ASSIGNED TASK -> The line containing "testing github" marks the start, and the last line of the records below marks the end. Print that run exactly and nothing else.
EXERCISE DATA: Begin
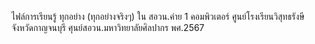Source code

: ไฟล์การเรียนรู้ ทุกอย่าง (ทุกอย่างจริงๆ) ใน สอวน.ค่าย 1 คอมพิวเตอร์ ศูนย์โรงเรียนวิสุทธรังษี จังหวัดกาญจนบุรี ศุนย์สอวน.มหาวิทยาลัยศิลปากร พศ.2567
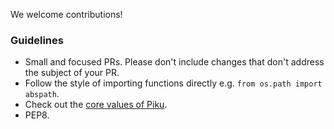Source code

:We welcome contributions!

### Guidelines

 * Small and focused PRs. Please don't include changes that don't address the subject of your PR.
 * Follow the style of importing functions directly e.g. `from os.path import abspath`.
 * Check out the [core values of Piku](../README.md#core-values).
 * PEP8.

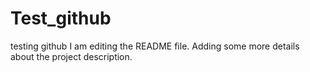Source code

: # Test_github
testing github
I am editing the README file. Adding some more details about the project description.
EXERCISE DATA: End
TASK OUTPUT ->
testing github
I am editing the README file. Adding some more details about the project description.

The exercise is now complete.